Proper training ensures that buildings and people are kept safe, emergency procedures are followed, proper food safety and nutrition procedures are being used, and that all workers are not put needlessly at risk. Most importantly, it gives property service workers the ability and confidence to do their jobs and be proud of the work they're doing.
When it comes to the security sector, better training can go a long way. According to the 9/11 Commission, 85 percent of our nation's critical infrastructure is controlled by private security companies. Security officers are the "first" first responders during catastrophes. Though they provide crucial services, private security contractors aim to keep costs at a minimum and put officers on the job quickly, which can be at the expense of proficient training. Such low standards not only increase security risks, but it also contributes to the high turnover rates of officers that rival the fast food industry at up to 300%.
Through partnerships with employers and legislative efforts, SEIU members have established security officer training and education funds, helped pass laws that increase officer training requirements and won updated equipment standards.
For the food service industry, better training ensures that food service workers are able to prepare well-balanced meals that follow K-12 student nutrition guidelines, and that hospital workers can create meals for people on special or restricted diets. Proper training also keeps food safe by allowing food service workers to take important precautions on a daily basis.

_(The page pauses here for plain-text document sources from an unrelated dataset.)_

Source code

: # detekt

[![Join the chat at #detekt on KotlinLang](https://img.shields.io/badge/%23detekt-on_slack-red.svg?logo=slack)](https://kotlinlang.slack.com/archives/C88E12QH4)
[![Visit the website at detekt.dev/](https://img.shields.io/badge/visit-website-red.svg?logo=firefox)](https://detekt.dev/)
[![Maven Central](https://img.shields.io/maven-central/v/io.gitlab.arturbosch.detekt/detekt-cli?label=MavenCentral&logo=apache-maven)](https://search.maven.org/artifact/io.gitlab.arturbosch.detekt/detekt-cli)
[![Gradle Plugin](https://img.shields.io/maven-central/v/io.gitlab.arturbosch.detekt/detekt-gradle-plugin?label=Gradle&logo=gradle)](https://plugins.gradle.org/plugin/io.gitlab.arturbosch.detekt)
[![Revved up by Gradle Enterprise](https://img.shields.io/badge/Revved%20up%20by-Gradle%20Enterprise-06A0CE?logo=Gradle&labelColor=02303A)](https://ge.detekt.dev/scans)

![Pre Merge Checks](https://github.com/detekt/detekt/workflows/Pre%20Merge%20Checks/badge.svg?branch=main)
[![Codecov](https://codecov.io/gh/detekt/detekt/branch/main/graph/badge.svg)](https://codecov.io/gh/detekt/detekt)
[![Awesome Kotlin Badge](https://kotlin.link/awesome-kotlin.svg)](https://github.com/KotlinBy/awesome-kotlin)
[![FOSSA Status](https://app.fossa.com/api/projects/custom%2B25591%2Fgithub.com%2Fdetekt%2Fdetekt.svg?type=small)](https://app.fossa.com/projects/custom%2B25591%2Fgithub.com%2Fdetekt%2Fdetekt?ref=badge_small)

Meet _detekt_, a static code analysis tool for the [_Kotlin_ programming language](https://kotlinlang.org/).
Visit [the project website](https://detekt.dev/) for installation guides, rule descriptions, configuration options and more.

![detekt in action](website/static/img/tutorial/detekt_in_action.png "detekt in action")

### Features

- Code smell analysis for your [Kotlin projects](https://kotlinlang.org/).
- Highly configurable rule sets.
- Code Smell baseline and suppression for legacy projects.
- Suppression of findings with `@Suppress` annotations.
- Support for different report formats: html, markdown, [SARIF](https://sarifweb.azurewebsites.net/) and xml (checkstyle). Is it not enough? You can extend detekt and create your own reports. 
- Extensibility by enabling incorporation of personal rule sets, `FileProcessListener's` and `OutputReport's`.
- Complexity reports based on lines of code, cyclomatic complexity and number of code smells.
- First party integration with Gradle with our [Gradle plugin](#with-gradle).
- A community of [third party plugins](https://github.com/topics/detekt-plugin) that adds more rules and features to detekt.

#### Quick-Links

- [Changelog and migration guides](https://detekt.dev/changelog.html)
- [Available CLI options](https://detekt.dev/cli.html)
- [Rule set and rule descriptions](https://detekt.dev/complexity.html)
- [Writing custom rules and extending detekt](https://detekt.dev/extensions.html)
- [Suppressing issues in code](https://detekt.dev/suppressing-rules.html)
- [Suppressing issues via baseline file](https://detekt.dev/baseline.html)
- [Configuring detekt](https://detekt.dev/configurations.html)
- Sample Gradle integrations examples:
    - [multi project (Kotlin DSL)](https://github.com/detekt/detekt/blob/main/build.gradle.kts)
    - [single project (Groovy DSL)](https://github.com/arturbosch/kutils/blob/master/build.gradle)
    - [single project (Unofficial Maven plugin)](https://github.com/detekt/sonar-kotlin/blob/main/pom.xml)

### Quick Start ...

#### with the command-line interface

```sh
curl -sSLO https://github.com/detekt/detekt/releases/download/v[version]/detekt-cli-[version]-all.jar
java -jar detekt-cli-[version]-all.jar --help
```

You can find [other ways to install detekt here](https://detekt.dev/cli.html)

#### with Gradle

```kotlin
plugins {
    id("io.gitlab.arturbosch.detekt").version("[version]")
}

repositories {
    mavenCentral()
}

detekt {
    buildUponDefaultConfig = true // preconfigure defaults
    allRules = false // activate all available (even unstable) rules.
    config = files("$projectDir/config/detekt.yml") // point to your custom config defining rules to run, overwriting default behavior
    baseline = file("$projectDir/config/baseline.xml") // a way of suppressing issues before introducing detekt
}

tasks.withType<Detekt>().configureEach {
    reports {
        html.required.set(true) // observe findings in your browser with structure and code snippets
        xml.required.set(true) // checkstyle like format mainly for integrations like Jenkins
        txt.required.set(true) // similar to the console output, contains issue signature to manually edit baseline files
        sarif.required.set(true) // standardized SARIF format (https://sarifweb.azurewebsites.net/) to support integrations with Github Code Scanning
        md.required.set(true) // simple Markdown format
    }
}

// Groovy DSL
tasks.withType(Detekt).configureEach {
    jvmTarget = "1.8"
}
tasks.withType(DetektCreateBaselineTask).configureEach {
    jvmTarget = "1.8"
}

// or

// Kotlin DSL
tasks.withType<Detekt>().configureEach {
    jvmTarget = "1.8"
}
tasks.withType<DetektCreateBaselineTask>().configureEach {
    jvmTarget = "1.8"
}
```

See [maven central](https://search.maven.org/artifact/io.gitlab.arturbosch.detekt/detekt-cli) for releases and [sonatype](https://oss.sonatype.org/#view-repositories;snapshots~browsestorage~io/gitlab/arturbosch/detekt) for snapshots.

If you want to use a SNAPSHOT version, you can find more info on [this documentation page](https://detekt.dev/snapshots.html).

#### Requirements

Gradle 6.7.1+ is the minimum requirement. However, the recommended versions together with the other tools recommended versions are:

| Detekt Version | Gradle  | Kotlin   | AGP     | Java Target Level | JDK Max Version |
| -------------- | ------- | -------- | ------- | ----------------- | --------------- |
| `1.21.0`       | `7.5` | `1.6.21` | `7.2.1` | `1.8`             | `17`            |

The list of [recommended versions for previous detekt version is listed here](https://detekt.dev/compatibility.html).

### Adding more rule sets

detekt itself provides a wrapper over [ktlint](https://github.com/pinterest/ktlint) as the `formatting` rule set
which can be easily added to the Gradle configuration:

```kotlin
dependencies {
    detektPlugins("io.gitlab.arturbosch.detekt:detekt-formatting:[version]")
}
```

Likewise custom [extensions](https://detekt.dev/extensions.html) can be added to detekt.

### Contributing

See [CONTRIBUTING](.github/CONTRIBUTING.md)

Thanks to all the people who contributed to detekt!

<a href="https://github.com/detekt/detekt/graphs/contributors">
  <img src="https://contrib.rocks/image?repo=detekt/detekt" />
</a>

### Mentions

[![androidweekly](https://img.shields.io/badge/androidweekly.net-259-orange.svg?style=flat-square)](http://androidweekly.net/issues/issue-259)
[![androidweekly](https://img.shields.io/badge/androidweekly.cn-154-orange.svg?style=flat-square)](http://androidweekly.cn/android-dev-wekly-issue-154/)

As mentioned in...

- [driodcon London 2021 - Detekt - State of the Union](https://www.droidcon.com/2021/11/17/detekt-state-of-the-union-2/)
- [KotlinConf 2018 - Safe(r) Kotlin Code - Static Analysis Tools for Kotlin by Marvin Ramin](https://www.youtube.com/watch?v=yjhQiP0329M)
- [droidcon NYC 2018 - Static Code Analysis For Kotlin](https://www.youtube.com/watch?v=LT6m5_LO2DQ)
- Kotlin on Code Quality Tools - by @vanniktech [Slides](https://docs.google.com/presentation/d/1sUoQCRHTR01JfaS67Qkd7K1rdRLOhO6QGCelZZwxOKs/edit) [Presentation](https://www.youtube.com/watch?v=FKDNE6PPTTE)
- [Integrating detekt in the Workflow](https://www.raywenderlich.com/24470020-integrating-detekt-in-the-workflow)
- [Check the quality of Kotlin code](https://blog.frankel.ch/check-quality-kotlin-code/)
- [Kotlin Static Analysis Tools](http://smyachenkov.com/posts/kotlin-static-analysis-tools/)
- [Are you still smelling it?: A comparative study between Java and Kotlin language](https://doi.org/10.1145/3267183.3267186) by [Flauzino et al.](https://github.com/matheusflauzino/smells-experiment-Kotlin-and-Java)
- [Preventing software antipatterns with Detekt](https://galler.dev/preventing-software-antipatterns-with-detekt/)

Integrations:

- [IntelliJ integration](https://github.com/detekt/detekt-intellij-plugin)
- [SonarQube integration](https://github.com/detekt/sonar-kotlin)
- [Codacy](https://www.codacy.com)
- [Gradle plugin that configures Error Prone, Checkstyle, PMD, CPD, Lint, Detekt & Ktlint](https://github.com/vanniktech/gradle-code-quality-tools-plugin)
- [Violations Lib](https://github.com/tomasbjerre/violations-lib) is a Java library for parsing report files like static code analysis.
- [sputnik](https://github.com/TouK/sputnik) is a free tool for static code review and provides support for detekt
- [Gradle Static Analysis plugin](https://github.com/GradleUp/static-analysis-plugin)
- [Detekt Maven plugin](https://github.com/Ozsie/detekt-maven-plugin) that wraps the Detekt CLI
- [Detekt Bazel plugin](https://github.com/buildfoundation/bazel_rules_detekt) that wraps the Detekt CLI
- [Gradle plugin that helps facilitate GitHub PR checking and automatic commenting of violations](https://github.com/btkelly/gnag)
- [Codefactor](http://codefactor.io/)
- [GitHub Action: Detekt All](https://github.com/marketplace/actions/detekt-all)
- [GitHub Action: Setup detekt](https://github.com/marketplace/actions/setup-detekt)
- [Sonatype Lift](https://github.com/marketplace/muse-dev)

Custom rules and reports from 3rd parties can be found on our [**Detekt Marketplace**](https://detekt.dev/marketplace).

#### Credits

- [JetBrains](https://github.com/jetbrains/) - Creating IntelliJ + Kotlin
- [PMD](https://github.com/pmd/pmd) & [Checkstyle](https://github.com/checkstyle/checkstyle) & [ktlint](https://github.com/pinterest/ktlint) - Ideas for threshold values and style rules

Janitors are often the first line of defense in identifying water leaks and mold growth, which can help protect against the presence of drug-resistant infections that are an issue in schools and hospitals. Training also keeps janitors up to speed with "green cleaning," where they can learn how to use products and techniques that reduce exposure to harsh chemicals and have less of an impact on the environment. In major cities like New York, Los Angeles, and Boston, SEIU has worked to improve training, language and other skills for janitors and other property service workers, and formed productive partnerships with building owners and contractors to improve the overall quality of service.